## Extracted records:
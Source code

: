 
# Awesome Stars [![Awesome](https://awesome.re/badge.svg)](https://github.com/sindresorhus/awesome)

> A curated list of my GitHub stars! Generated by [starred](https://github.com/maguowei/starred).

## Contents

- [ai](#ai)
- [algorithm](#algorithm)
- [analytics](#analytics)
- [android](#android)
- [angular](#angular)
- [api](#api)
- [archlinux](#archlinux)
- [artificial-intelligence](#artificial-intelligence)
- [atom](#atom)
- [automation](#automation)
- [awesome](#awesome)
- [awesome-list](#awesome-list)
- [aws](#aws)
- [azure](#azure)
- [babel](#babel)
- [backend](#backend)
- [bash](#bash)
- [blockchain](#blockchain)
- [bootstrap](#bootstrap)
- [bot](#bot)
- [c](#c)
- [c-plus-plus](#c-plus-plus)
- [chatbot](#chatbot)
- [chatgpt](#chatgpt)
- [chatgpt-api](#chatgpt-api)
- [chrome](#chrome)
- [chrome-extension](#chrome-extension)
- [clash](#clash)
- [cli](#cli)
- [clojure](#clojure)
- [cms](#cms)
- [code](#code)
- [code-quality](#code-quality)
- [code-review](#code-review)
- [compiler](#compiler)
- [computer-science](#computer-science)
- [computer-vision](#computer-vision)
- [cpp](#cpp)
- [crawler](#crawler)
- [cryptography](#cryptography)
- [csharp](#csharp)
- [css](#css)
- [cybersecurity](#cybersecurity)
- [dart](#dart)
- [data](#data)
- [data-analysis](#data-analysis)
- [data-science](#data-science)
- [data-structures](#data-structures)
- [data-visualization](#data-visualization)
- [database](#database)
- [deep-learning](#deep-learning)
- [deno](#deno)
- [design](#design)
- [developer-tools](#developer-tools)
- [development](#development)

## Work required:
With the line containing "- [awesome-list](#awesome-list)" as the first, output each line through the final line of the entries above, exactly.

## Response box:
- [awesome-list](#awesome-list)
- [aws](#aws)
- [azure](#azure)
- [babel](#babel)
- [backend](#backend)
- [bash](#bash)
- [blockchain](#blockchain)
- [bootstrap](#bootstrap)
- [bot](#bot)
- [c](#c)
- [c-plus-plus](#c-plus-plus)
- [chatbot](#chatbot)
- [chatgpt](#chatgpt)
- [chatgpt-api](#chatgpt-api)
- [chrome](#chrome)
- [chrome-extension](#chrome-extension)
- [clash](#clash)
- [cli](#cli)
- [clojure](#clojure)
- [cms](#cms)
- [code](#code)
- [code-quality](#code-quality)
- [code-review](#code-review)
- [compiler](#compiler)
- [computer-science](#computer-science)
- [computer-vision](#computer-vision)
- [cpp](#cpp)
- [crawler](#crawler)
- [cryptography](#cryptography)
- [csharp](#csharp)
- [css](#css)
- [cybersecurity](#cybersecurity)
- [dart](#dart)
- [data](#data)
- [data-analysis](#data-analysis)
- [data-science](#data-science)
- [data-structures](#data-structures)
- [data-visualization](#data-visualization)
- [database](#database)
- [deep-learning](#deep-learning)
- [deno](#deno)
- [design](#design)
- [developer-tools](#developer-tools)
- [development](#development)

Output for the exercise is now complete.